TASK GOAL:
Look through the records below and say how many lines include "Benefits". Give only that number.

SUPPLIED RECORDS:
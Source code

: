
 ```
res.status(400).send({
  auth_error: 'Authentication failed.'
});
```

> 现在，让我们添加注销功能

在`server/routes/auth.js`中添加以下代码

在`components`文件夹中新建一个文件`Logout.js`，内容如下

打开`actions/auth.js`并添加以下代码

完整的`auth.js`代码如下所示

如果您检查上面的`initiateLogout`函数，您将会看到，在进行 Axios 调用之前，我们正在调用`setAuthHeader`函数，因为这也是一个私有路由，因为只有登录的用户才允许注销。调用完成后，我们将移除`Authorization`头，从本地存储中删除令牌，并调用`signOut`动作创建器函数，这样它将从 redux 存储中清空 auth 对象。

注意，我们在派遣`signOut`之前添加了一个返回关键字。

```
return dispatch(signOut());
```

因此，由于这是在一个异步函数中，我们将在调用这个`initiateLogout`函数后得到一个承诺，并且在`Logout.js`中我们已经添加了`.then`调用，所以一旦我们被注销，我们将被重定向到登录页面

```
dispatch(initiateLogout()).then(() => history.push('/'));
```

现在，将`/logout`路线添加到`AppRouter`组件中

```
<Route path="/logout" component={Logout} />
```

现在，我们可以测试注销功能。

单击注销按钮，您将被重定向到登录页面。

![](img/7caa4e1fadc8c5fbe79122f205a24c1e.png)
---
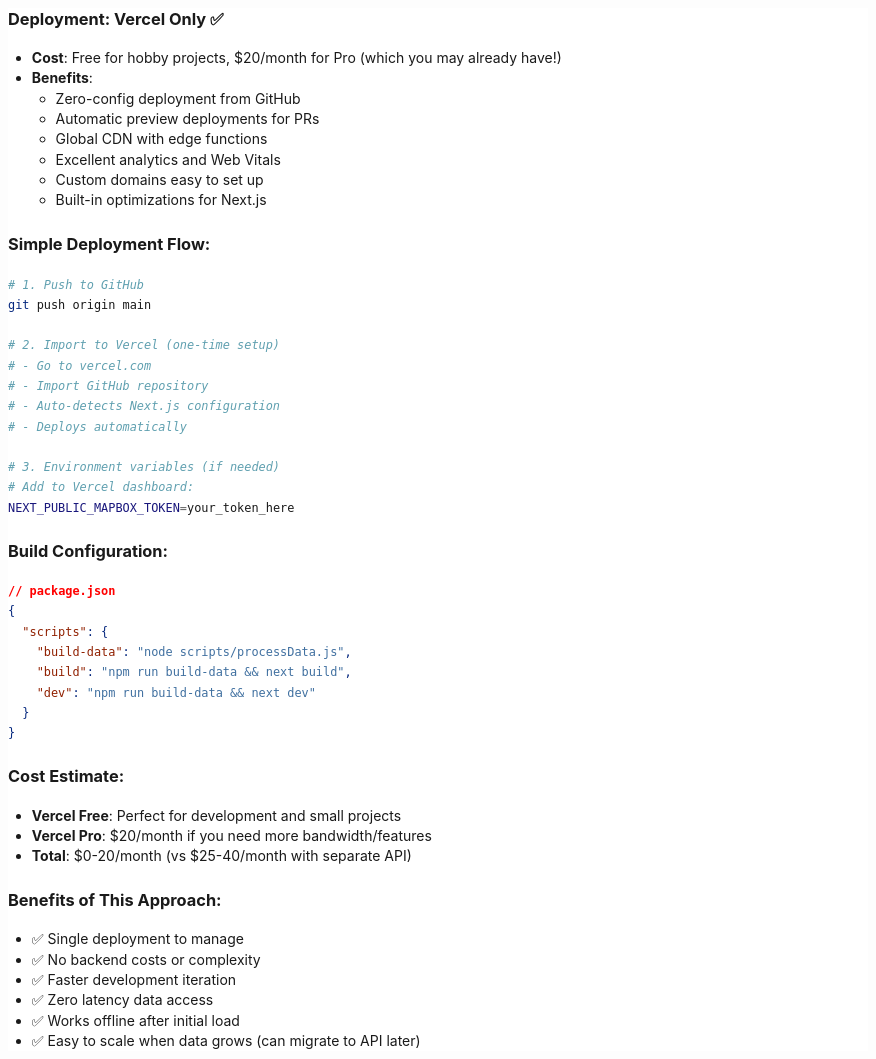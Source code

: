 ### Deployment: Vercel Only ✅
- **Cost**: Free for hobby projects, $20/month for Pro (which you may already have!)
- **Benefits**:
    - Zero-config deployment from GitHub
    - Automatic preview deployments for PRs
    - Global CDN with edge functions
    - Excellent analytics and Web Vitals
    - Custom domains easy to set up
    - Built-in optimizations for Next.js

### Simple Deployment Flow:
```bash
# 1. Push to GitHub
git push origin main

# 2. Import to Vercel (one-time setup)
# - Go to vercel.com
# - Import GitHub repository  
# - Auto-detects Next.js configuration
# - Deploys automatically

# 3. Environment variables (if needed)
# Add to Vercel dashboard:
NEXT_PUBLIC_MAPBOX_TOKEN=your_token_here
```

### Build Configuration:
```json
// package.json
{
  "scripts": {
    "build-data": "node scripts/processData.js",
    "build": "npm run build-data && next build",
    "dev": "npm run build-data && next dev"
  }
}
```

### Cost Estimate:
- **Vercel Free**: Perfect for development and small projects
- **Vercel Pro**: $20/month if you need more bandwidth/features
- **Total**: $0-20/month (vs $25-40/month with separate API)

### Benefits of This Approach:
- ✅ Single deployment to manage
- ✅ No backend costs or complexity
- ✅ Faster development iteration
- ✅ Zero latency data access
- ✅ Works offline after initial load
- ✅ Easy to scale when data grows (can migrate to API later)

ANSWER SECTION:
2